A National Security Strategy That Doesn’t Focus on Threats

From "Containment" to "Sustainment"...

May 3, 2011 | Source: The New York Times | by JIM DWYER

Here’s a proposition: The death of Osama bin Laden brings a moment to talk about something other than threats — not because they don’t exist, but because for the country to see and speak of nothing else is mortally dangerous.

Col. Mark Mykleby, a senior advisor on strategy to the chairman of the Joint Chiefs of Staff, and Capt.
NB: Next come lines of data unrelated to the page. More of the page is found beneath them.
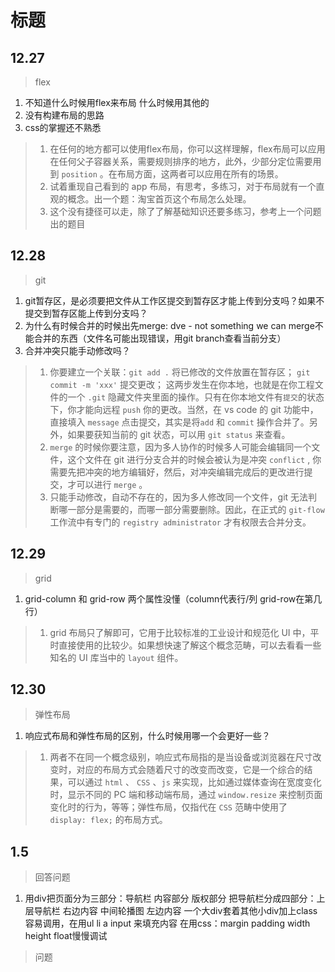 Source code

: # 标题

## 12.27

> flex

1. 不知道什么时候用flex来布局
  什么时候用其他的
2. 没有构建布局的思路
3. css的掌握还不熟悉

> 1. 在任何的地方都可以使用flex布局，你可以这样理解，flex布局可以应用在任何父子容器关系，需要规则排序的地方，此外，少部分定位需要用到 `position` 。在布局方面，这两者可以应用在所有的场景。
> 2. 试着重现自己看到的 app 布局，有思考，多练习，对于布局就有一个直观的概念。出一个题：淘宝首页这个布局怎么处理。
> 3. 这个没有捷径可以走，除了了解基础知识还要多练习，参考上一个问题出的题目

## 12.28

> git

1. git暂存区，是必须要把文件从工作区提交到暂存区才能上传到分支吗？如果不提交到暂存区能上传到分支吗？
2. 为什么有时候合并的时候出先merge: dve - not something we can merge不能合并的东西（文件名可能出现错误，用git branch查看当前分支）
3. 合并冲突只能手动修改吗？

> 1. 你要建立一个关联：`git add .` 将已修改的文件放置在暂存区； `git commit -m 'xxx'` 提交更改； 这两步发生在你本地，也就是在你工程文件的一个 `.git` 隐藏文件夹里面的操作。只有在你本地文件有`提交`的状态下，你才能向远程 `push` 你的更改。当然，在 vs code 的 git 功能中，直接填入 `message` 点击提交，其实是将`add` 和 `commit` 操作合并了。另外，如果要获知当前的 git 状态，可以用 `git status` 来查看。
> 2. `merge` 的时候你要注意，因为多人协作的时候多人可能会编辑同一个文件，这个文件在 git 进行分支合并的时候会被认为是冲突 `conflict` , 你需要先把冲突的地方编辑好，然后，对冲突编辑完成后的更改进行提交，才可以进行 `merge` 。
> 3. 只能手动修改，自动不存在的，因为多人修改同一个文件，git 无法判断哪一部分是需要的，而哪一部分需要删除。因此，在正式的 `git-flow` 工作流中有专门的 `registry administrator` 才有权限去合并分支。

## 12.29

> grid

1. grid-column 和 grid-row 两个属性没懂（column代表行/列  grid-row在第几行）

> 1. grid 布局只了解即可，它用于比较标准的工业设计和规范化 UI 中，平时直接使用的比较少。如果想快速了解这个概念范畴，可以去看看一些知名的 UI 库当中的 `layout` 组件。

## 12.30
>弹性布局
1. 响应式布局和弹性布局的区别，什么时候用哪一个会更好一些？

> 1. 两者不在同一个概念级别，响应式布局指的是当设备或浏览器在尺寸改变时，对应的布局方式会随着尺寸的改变而改变，它是一个综合的结果，可以通过 `html` 、 `CSS` 、`js` 来实现，比如通过媒体查询在宽度变化时，显示不同的 PC 端和移动端布局，通过 `window.resize` 来控制页面变化时的行为，等等；弹性布局，仅指代在 `CSS` 范畴中使用了 `display: flex;` 的布局方式。


## 1.5
>回答问题
1. 用div把页面分为三部分：导航栏  内容部分 版权部分
把导航栏分成四部分：上层导航栏 右边内容 中间轮播图 左边内容 一个大div套着其他小div加上class容易调用，在用ul li a input 来填充内容
在用css：margin padding width height float慢慢调试
 >问题
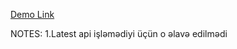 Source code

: [Demo Link](https://allmoviesapp.netlify.app/)

NOTES:
1.Latest api işləmədiyi üçün o əlavə edilmədi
Wayne Porter of the Navy wrote a paper calling on the United States to focus on social policies, education and sustainability.

So listen for a moment to two military strategists, working at the highest level of government, as they turn to the subject of leaky air-conditioners in government buildings in New York. “Poorly fitted air-conditioners cost New York City 130 to 180 million dollars a year in extra energy consumption,” one of the strategists, Capt. Wayne Porter of the Navy, said Tuesday. “They generate 370,525 extra tons of carbon dioxide.”

Suppose, he says, you fixed them. And then you got the 40 states that waste the most electricity to match the 10 most efficient. The likely benefits are no surprise — less foreign oil, cost savings, job creation, decreased pollution.

Now follow that thread to “A National Strategic Narrative,” a paper written by Captain Porter and Col. Mark Mykleby of the Marines, which calls on the United States to see that it cannot continue to engage the world primarily with military force, but must do so as a nation powered by the strength of its educational system, social policies, international development and diplomacy, and its commitment to sustainable practices in energy and agriculture.

“We must recognize that security means more than defense,” they write. After ending the 20th century as the world’s most powerful country, “we failed to recognize that dominance, like fossil fuel, is not a sustainable form of energy.”

The two officers each have more than 20 years of service, and now work as special strategic assistants to Adm. Mike Mullen, the chairman of the Joint Chiefs of Staff. Their paper, which is not an official policy document, was published last month by the Woodrow Wilson International Center for Scholars in Washington, and is available on the center’s Web site, wilsoncenter.org.

The killing of Bin Laden demonstrated a commitment to justice, Captain Porter said. “It was also a cathartic event for thousands of people around the world who have lost relatives to this sociopath,” he said. Yet both officers cautioned that the death of one man could easily be overestimated.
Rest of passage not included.